Ethernet is evolving to meet the market demands for AI/ML services and other applications with its continued progression towards higher speed interfaces, the widening variety of interconnect options, and advancements in power efficiency, according to Peter Jones, chairman of the Ethernet Alliance.

There are a number of questions around the use of Ethernet over current InfiniBand operations, Jones added. “The real question for me is: How much of the old stuff do you need to be an effective replacement or alternative to what’s being done today? Ideally, the new technology does everything the old technology did, better and cheaper,” Jones said. 

“The bigger changes here will be around doing things like load balancing, and the protocols that run over the top to make things work together,” Jones said.  

Sustainability is also a hot topic for the Ethernet industry, and the Ethernet Alliance highlighted it in its 2014 roadmap. If you look at data center equipment and the network, the proportion of the energy bill being used by the network has been increasing, Jones said. “You get to the stage where you can’t fault the rack because you’ve already consumed all of your power and all of your cooling,” Jones said. “The big issue for Ethernet is going to be how do we increase the service and reduce the power? Ultimately focusing on efficiency and effectiveness is going give us better product.”

2024 Optical Fiber Communication conference

At this week’s 2024 Optical Fiber Communication (OFC) conference and exhibition, members showed off a couple of the Ethernet Alliance’s core roadmap directions: multivendor interoperability and reliability at speeds up to 800 Gigabit Ethernet (GbE).

The Alliance’s installation at the OFC conference incorporated a wide range of switches, routers and interconnects from Arista, Cisco, Juniper, Marvell, Spirent, Synopsis and others. Interfaces included OSFP, QSFP-DD, QSFP, and SFP pluggable form factors. The demo also featured the test and measurement offerings including physical layer and traffic generation tools for ensuring Ethernet’s capacity for accommodating even the most demanding applications, the group stated. 

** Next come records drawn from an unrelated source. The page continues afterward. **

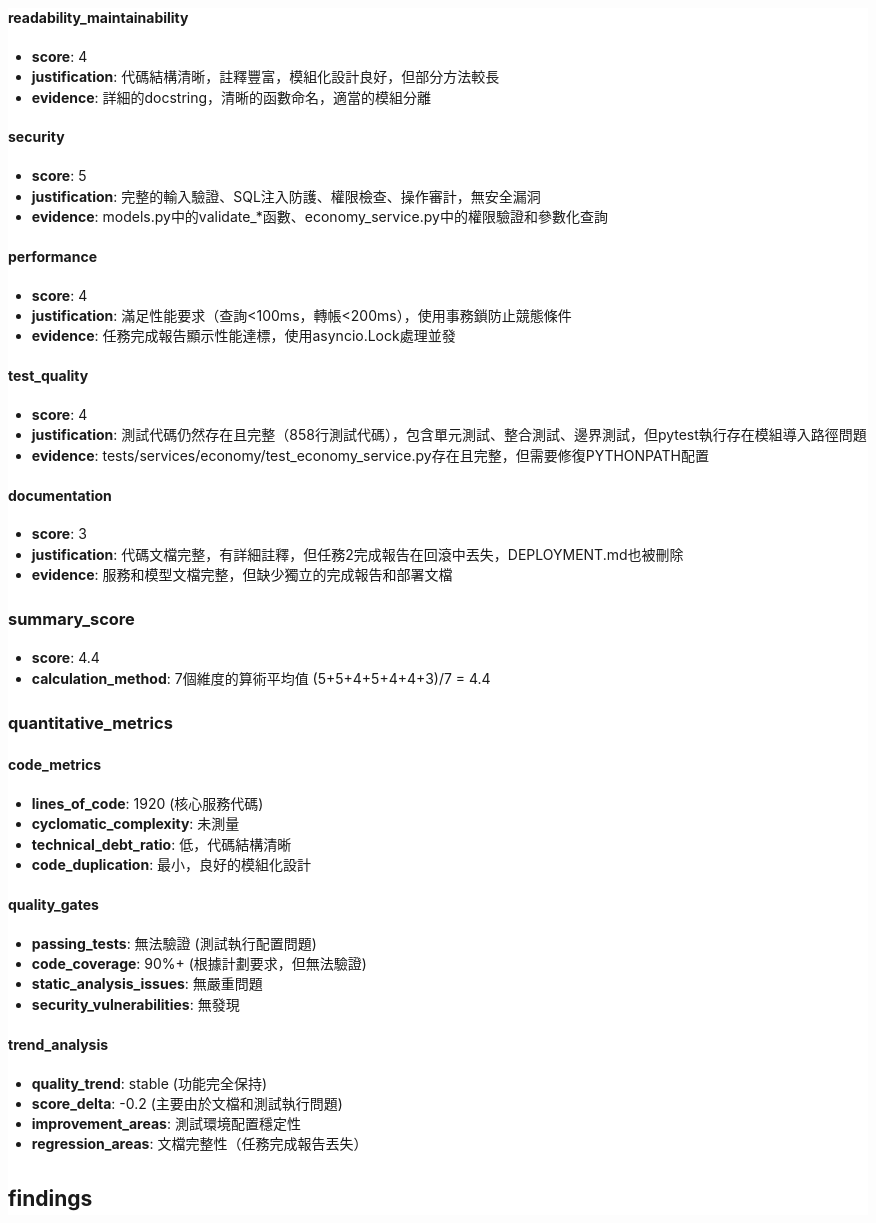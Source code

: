#### readability_maintainability
- **score**: 4
- **justification**: 代碼結構清晰，註釋豐富，模組化設計良好，但部分方法較長
- **evidence**: 詳細的docstring，清晰的函數命名，適當的模組分離

#### security
- **score**: 5
- **justification**: 完整的輸入驗證、SQL注入防護、權限檢查、操作審計，無安全漏洞
- **evidence**: models.py中的validate_*函數、economy_service.py中的權限驗證和參數化查詢

#### performance
- **score**: 4
- **justification**: 滿足性能要求（查詢<100ms，轉帳<200ms），使用事務鎖防止競態條件
- **evidence**: 任務完成報告顯示性能達標，使用asyncio.Lock處理並發

#### test_quality
- **score**: 4
- **justification**: 測試代碼仍然存在且完整（858行測試代碼），包含單元測試、整合測試、邊界測試，但pytest執行存在模組導入路徑問題
- **evidence**: tests/services/economy/test_economy_service.py存在且完整，但需要修復PYTHONPATH配置

#### documentation
- **score**: 3
- **justification**: 代碼文檔完整，有詳細註釋，但任務2完成報告在回滾中丟失，DEPLOYMENT.md也被刪除
- **evidence**: 服務和模型文檔完整，但缺少獨立的完成報告和部署文檔

### summary_score
- **score**: 4.4
- **calculation_method**: 7個維度的算術平均值 (5+5+4+5+4+4+3)/7 = 4.4

### quantitative_metrics

#### code_metrics
- **lines_of_code**: 1920 (核心服務代碼)
- **cyclomatic_complexity**: 未測量
- **technical_debt_ratio**: 低，代碼結構清晰
- **code_duplication**: 最小，良好的模組化設計

#### quality_gates
- **passing_tests**: 無法驗證 (測試執行配置問題)
- **code_coverage**: 90%+ (根據計劃要求，但無法驗證)
- **static_analysis_issues**: 無嚴重問題
- **security_vulnerabilities**: 無發現

#### trend_analysis
- **quality_trend**: stable (功能完全保持)
- **score_delta**: -0.2 (主要由於文檔和測試執行問題)
- **improvement_areas**: 測試環境配置穩定性
- **regression_areas**: 文檔完整性（任務完成報告丟失）

## findings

And there are data center applications demanding such Ethernet changes, according to Kevin Wollenweber, senior vice president and general manager of Cisco’s networking, data center and provider connectivity organization.

“There is no doubt that there is an unrelenting expansion of data center traffic that is fueling the demand for high capacity and highly intelligent data center networking solutions,” Wollenweber said. “And with Ethernet being ubiquitous in enterprise data centers and evolving with increased speeds of 400G, 800G and ultimately 1.6T on the horizon, it continues to be the one network enterprises will use to run nearly all applications. We see AI, both generative and training of models, to be some of the biggest drivers of growth. Beyond AI/ML, there are a number of applications that can take full advantage of the higher Ethernet speeds. These include high-performance compute and applications and storage in particular.”

According to Wollenweber, other future Ethernet growth drivers include:

  • Media content providers and broadcasters can leverage Ethernet to meet the evolving demand for more content and rich media experiences, including more camera feeds, higher resolutions with 4K and 8K video, and virtual reality capabilities.
  • The convergence of Application and IP Storage (NSF, iSCSI or similar) traffic on the same network is increasing bandwidth requirements. Enterprises are using more IP storage and converging their data networks into one modern datacenter network, powered by Ethernet, capable of dealing with congestion and providing non-blocking bandwidth for their applications. 
  • With the increase in graphics resolutions, Ethernet will also support emerging multiplayer cloud gaming and real-time video translation applications.

The 650 Group said recently that Ethernet networking speeds will continue to increase at a rapid pace to keep up with AI and machine learning workloads. Early 2024 demonstrations of 1.6TbE show that Ethernet is keeping pace with AI/ML networking requirements, and 650 Group projected that 1.6 TbE solutions will be the dominant port speed by 2030.

Likewise, the Dell’Oro Group says nearly half of data center switch ports will be driven by 400G speeds and higher by 2027, and 800G is expected to eclipse 400G by 2025.